Archiving and restoring experiments, jobs, projects, …
Improved support of external repos on Github, Gitlab, and Bitbucket.
Improved Jupyter Notebooks with possibility to switch the backend to Jupyter Labs.
Improved dashboard with an objective to allow users to do most of the interactions directly in the dashboard in the v0.5.
Alpha support of external registries to manage build images.

Integrations

feature-1

Polyaxon v0.4 includes a lot of integrations, for scheduling, automation, storage, experimentation, visualization, …

Polyaxon’s integrations is an interface that the platform exposes to simplify the users’s workflow, our objective is to turn these integration into actionable and more granular steps in the data scientists workflow (events -> actions).

You can check the list of integrations that the platform currently supports.

Polyaxon CI

feature-2

Polyaxon v0.4 introduces a new feature, PolyaxonCI. This CI system automates training of experiments based on external events, e.g. git commits.
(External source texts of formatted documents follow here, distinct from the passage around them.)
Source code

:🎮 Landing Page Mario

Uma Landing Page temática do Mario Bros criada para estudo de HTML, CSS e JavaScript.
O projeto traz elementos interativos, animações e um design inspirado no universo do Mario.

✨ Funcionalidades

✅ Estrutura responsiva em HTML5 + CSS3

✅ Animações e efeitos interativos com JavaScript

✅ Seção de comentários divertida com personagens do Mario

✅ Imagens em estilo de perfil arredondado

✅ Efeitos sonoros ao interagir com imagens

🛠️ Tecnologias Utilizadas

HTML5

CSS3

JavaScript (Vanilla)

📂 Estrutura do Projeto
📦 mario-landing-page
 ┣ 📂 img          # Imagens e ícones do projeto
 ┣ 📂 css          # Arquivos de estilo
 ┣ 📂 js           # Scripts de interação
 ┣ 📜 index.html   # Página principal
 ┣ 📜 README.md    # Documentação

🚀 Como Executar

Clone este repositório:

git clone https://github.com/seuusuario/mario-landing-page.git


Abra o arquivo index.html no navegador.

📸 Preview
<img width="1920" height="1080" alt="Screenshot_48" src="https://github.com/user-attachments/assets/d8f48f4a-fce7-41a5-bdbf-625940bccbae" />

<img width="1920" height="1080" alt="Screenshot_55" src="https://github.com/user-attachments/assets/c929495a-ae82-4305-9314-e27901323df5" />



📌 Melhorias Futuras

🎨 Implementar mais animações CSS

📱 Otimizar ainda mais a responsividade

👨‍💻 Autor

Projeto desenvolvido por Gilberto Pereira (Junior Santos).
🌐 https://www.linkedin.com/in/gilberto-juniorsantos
Since the platform relies on the Polyaxonfile specification to turn a code repo into an experiment, a hyperparameters tuning, a job, a build, a notebook, or a tensorboard, … It was natural to take advantage of this specification to bring more automation to the data scientists’ workflow.

The PolyaxonCI can both work with the in-cluster git server as well as the external code platform such as Github, GitLab, and Bitbucket.
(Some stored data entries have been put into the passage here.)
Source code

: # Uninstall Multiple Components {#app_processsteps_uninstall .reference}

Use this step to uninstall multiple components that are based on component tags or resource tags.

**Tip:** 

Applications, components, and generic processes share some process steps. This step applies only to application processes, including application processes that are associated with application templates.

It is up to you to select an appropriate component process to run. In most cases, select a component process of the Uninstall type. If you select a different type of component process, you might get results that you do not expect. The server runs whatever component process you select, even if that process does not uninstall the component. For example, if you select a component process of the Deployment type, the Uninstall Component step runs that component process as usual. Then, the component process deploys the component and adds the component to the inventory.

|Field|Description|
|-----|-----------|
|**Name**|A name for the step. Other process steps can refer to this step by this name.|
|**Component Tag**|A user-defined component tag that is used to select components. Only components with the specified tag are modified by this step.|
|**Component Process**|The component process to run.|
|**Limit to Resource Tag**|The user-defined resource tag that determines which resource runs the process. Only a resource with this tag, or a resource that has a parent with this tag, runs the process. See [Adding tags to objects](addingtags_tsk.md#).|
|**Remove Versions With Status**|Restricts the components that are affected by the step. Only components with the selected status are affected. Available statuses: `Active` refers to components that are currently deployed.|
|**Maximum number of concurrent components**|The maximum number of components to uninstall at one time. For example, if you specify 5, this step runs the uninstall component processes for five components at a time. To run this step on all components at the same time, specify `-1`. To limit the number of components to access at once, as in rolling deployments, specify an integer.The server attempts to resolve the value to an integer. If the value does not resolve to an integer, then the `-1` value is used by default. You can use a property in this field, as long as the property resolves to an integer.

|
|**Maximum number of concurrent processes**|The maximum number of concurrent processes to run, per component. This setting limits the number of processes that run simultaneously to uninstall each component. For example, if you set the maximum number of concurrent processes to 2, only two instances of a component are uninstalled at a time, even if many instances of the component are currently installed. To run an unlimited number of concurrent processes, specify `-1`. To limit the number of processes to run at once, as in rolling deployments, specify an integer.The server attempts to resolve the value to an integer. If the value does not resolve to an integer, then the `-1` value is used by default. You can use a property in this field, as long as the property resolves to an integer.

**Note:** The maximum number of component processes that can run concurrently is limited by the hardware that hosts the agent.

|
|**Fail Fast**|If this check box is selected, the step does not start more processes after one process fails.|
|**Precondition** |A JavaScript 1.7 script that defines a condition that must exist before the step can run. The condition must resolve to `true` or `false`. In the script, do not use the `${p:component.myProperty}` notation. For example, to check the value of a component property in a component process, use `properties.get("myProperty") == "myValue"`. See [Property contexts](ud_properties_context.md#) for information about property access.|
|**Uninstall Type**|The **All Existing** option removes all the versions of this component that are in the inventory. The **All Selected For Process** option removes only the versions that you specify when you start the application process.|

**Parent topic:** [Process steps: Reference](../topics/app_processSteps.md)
Once a user enable the PolyaxonCI on a project, every time there’s new commit for instance, the platform will look for the specification file and start experiments based on that file.

And since the platform is in the process of exposing different integrations and an event/action abstraction, the PolyaxonCI will be exposing a configuration to customize its behaviour to subscribe to more events.

Polyaxon Tracking

feature-3

Polyaxon exposes a rich tracking API, coupled with a user management system, a knowledge center for insight, and a dashboard. It was natural to decouple this part of Polyaxon and make it a standalone deployable software capable of running on any container platform, docker, docker compose, nomad, Kubernetes…
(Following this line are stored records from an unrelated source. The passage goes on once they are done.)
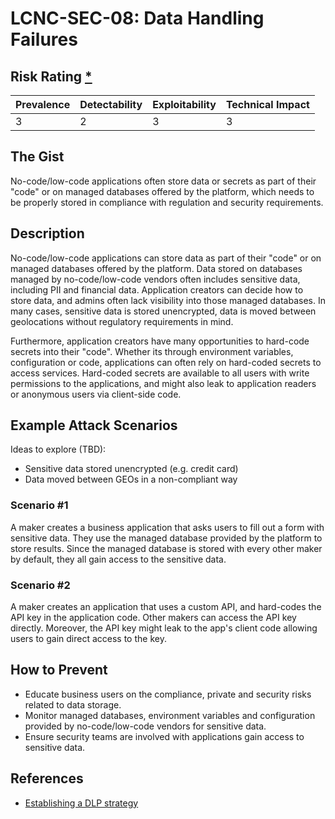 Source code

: # LCNC-SEC-08: Data Handling Failures

## Risk Rating [*](https://owasp.org/www-project-top-ten/2017/Note_About_Risks)

| Prevalence | Detectability | Exploitability | Technical Impact |
| --- | --- | --- | --- |
| 3 | 2 | 3 | 3 |

## The Gist

No-code/low-code applications often store data or secrets as part of their "code" or on managed databases offered by the platform, which needs to be properly stored in compliance with regulation and security requirements.

## Description

No-code/low-code applications can store data as part of their "code" or on managed databases offered by the platform.
Data stored on databases managed by no-code/low-code vendors often includes sensitive data, including PII and financial data.
Application creators can decide how to store data, and admins often lack visibility into those managed databases.
In many cases, sensitive data is stored unencrypted, data is moved between geolocations without regulatory requirements in mind.

Furthermore, application creators have many opportunities to hard-code secrets into their "code".
Whether its through environment variables, configuration or code, applications can often rely on hard-coded secrets to access services.
Hard-coded secrets are available to all users with write permissions to the applications, and might also leak to application readers or anonymous users via client-side code.

## Example Attack Scenarios

Ideas to explore (TBD):
- Sensitive data stored unencrypted (e.g. credit card)
- Data moved between GEOs in a non-compliant way

### Scenario #1

A maker creates a business application that asks users to fill out a form with sensitive data.
They use the managed database provided by the platform to store results.
Since the managed database is stored with every other maker by default, they all gain access to the sensitive data.

### Scenario #2

A maker creates an application that uses a custom API, and hard-codes the API key in the application code.
Other makers can access the API key directly.
Moreover, the API key might leak to the app's client code allowing users to gain direct access to the key.

## How to Prevent

- Educate business users on the compliance, private and security risks related to data storage.
- Monitor managed databases, environment variables and configuration provided by no-code/low-code vendors for sensitive data.
- Ensure security teams are involved with applications gain access to sensitive data. 

## References

- [Establishing a DLP strategy](https://docs.microsoft.com/en-us/power-platform/guidance/adoption/dlp-strategy)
The reason we made this change, is because many teams are still unable to run or manage a Kubernetes cluster, in some other situations, they rely on a different system for orchestrating containers. Polyaxon can work with different environments to track experiments and report their results to a dashboard where teams can analyze their performance.

Experiment Group Selection

feature-4

feature-5

Polyaxon provides 2 experiment group types: Experiment groups for running hyperparameters tuning, and selections.

Users who are using Polyaxon are already familiar with the built-in optimization engine that the platform exposes, i.e. grid search, random search, hyperband, and bayesian optimization.

Polyaxon, now, provides a different type of grouping of experiments to compare them and measure their performance.

Archiving & Restoring projects, experiments, jobs, builds

Users can have the choice between immediately deleting items or scheduling them for deletion by archiving them.

feature-6

When an item is archived, the user can always restore it, also the archiving period is configurable.

feature-8

Better build process

Building containers is one of the most important steps in Polyaxon, we have received a lot of feedback, requests, and concerns about how to improve it.

In Polyaxon v0.4, the build process has been improved in terms of performance, security, and extensibility.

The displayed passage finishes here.